The Rich Writer: Finding Your Voice: Seven Tips

The Rich Writer

How to Thrive on the Writer's Road

Thursday, April 7, 2011

Finding Your Voice: Seven Tips

Despite the oft-repeated advice for authors to write for a single audience (to build that elusive brand), many childen’s writers write for both middle graders and young adults. Denise Vega entertains middle school students with her novels Click Here (to find out how I survived seventh grade) and Access Denied (and other eighth grade error messages), but reaches teens in Fact of Life #31 and the soon-to-be-released Rock On. (She also writes picture books, but only because she’s an overachiever <grin>).        Pictures

Fantasy author Hilari Bell targets younger readers with fast-paced adventure in The Prophecy and Wizard Test, but writes for a more mature audience in books such as her latest release, Trickster’s Girl. How do they do it? How does one change from a young voice to teen and back again?
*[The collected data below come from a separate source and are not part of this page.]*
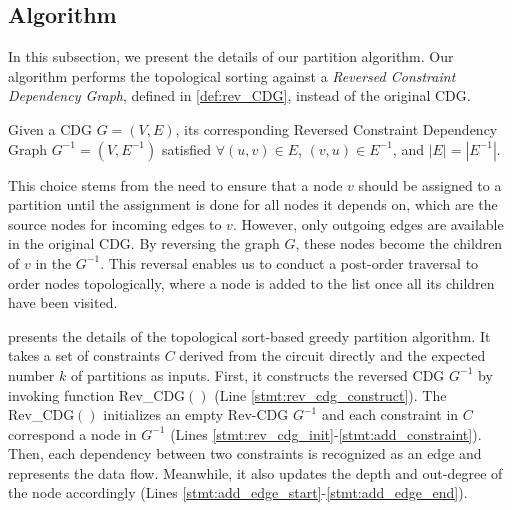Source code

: \subsection{Algorithm}
In this subsection, we present the details of our partition algorithm. Our algorithm performs the topological sorting against a \emph{Reversed Constraint Dependency Graph}, defined in \cref{def:rev_CDG}, instead of the original CDG. 
\begin{definition} \label{def:rev_CDG}
Given a CDG \( G = (V, E) \), its corresponding Reversed Constraint Dependency Graph \( G^{-1} = (V, E^{-1}) \) satisfied $\forall (u, v) \in E$, \( (v, u) \in E^{-1} \), and \( |E| = |E^{-1}| \). 
\label{def:rcdg}
\end{definition}
\noindent This choice stems from the need to ensure that a node $v$ should be assigned to a partition until the assignment is done for all nodes it depends on, which are the source nodes for incoming edges to $v$. However, only outgoing edges are available in the original CDG. By reversing the graph $G$, these nodes become the children of $v$ in the $G^{-1}$. This reversal enables us to conduct a post-order traversal to order nodes topologically, where a node is added to the list once all its children have been visited. 







 presents the details of the topological sort-based greedy partition algorithm. It takes a set of constraints $C$ derived from the circuit directly and the expected number $k$ of partitions as inputs. First, it constructs the reversed CDG $G^{-1}$ by invoking function Rev\_CDG$()$ (Line \ref{stmt:rev_cdg_construct}). The Rev\_CDG$()$ initializes an empty Rev-CDG $G^{-1}$ and each constraint in $C$ correspond a node in $G^{-1}$ (Lines \ref{stmt:rev_cdg_init}-\ref{stmt:add_constraint}). Then, each dependency between two constraints is recognized as an edge and represents the data flow. Meanwhile, it also updates the depth and out-degree of the node accordingly (Lines \ref{stmt:add_edge_start}-\ref{stmt:add_edge_end}). 

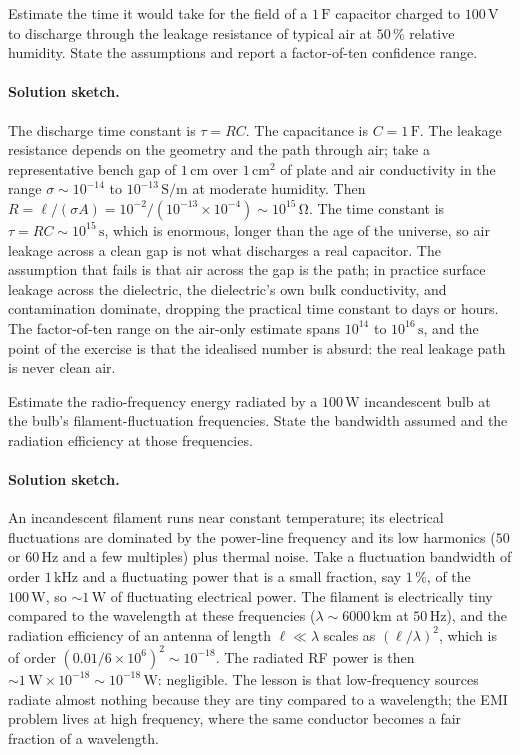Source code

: \begin{exercise}
Estimate the time it would take for the field of a $1\,\si{\farad}$
capacitor charged to $100\,\si{\volt}$ to discharge through the
leakage resistance of typical air at $50\,\%$ relative humidity. State
the assumptions and report a factor-of-ten confidence range.

\paragraph{Solution sketch.} The discharge time constant is $\tau = RC$.
The capacitance is $C = 1\,\si{\farad}$. The leakage resistance depends
on the geometry and the path through air; take a representative bench
gap of $1\,\si{\centi\meter}$ over $1\,\si{\centi\meter\squared}$ of
plate and air conductivity in the range $\sigma \sim 10^{-14}$ to
$10^{-13}\,\si{\siemens\per\meter}$ at moderate humidity. Then $R =
\ell/(\sigma A) = 10^{-2}/(10^{-13}\times 10^{-4}) \sim 10^{15}\,\si{
\ohm}$. The time constant is $\tau = RC \sim 10^{15}\,\si{\second}$,
which is enormous, longer than the age of the universe, so air leakage
across a clean gap is not what discharges a real capacitor. The
assumption that fails is that air across the gap is the path; in
practice surface leakage across the dielectric, the dielectric's own
bulk conductivity, and contamination dominate, dropping the practical
time constant to days or hours. The factor-of-ten range on the air-only
estimate spans $10^{14}$ to $10^{16}\,\si{\second}$, and the point of
the exercise is that the idealised number is absurd: the real leakage
path is never clean air.
\end{exercise}

\begin{exercise}
Estimate the radio-frequency energy radiated by a $100\,\si{\watt}$
incandescent bulb at the bulb's filament-fluctuation frequencies.
State the bandwidth assumed and the radiation efficiency at those
frequencies.

\paragraph{Solution sketch.} An incandescent filament runs near constant
temperature; its electrical fluctuations are dominated by the
power-line frequency and its low harmonics ($50$ or $60\,\si{\hertz}$
and a few multiples) plus thermal noise. Take a fluctuation bandwidth
of order $1\,\si{\kilo\hertz}$ and a fluctuating power that is a small
fraction, say $1\,\%$, of the $100\,\si{\watt}$, so $\sim 1\,\si{\watt}$
of fluctuating electrical power. The filament is electrically tiny
compared to the wavelength at these frequencies ($\lambda \sim
6000\,\si{\kilo\meter}$ at $50\,\si{\hertz}$), and the radiation
efficiency of an antenna of length $\ell \ll \lambda$ scales as
$(\ell/\lambda)^2$, which is of order $(0.01/6\times 10^6)^2 \sim
10^{-18}$. The radiated RF power is then $\sim 1\,\si{\watt}\times
10^{-18} \sim 10^{-18}\,\si{\watt}$: negligible. The lesson is that
low-frequency sources radiate almost nothing because they are tiny
compared to a wavelength; the EMI problem lives at high frequency,
where the same conductor becomes a fair fraction of a wavelength.
\end{exercise}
I’m thinking about this question because I spent the past year writing and re-writing a contemporary young adult novel—and trying to write in an older character’s voice—and now that I’m drafting another middle grade novel, the voice won’t come out as young as I think it should.

It made me question whether I’m writing the right story. Should this actually be a young adult novel? Should I write about a teen protagonist, possibly female, instead of a male seventh grade student? Worth considering—but the answer turns out to be “no”. The story is best suited to a younger audience. So…I need to get my voice in line.

How do successful authors manage to switch writing voice to suit their audience? How do I pull this off? I don’t have a set-in-stone answer, because this is a work-in-progress; but here are some strategies I’ve found helpful:

  1. Collect “mentor books,” great reads that are aimed at your  target audience. These aren’t necessarily to re-read, but to inspire. Pick a page or chapter to enjoy; notice how the author handles pacing, dialog, character thoughts, and description.
  2. Post a sticky note in your writing space (originally inspired by children's author R.L. LaFevers): “It’s the voice, stupid :)” Keeping this reminder close at hand helps me ask whether I’m writing what a kid would find important or if, for instance, I’m indulging my love of description.
  3. Journal or free write from your main character’s (mc) point of view. This is a low-pressure way to practice focusing on what he thinks and observes.
  4. Journal or free write memories of your 12-year-old self. By mining those memories, I can slide more easily into my mc’s head.
  5. List your mc’s worries and fears. Ask what will be top of his mind in school, biking home, hanging out with friends, seeing his sister, eating dinner with his family.
  6. Eavesdrop on local 12-year-olds (preferably with parental permission <grin>). There’s no better way to remind yourself of a young person’s priorities, humor, and interactions with others than by hanging out with them.
  7. When all else fails, keep pounding out that first draft. Often I don’t nail my character’s voice until I’ve completed that first draft—and I give my permission not to do so. I know I can fix and tighten on the rewrite.

What about you? Do you write for different audiences? Do you have any tips to share on finding your character’s voice?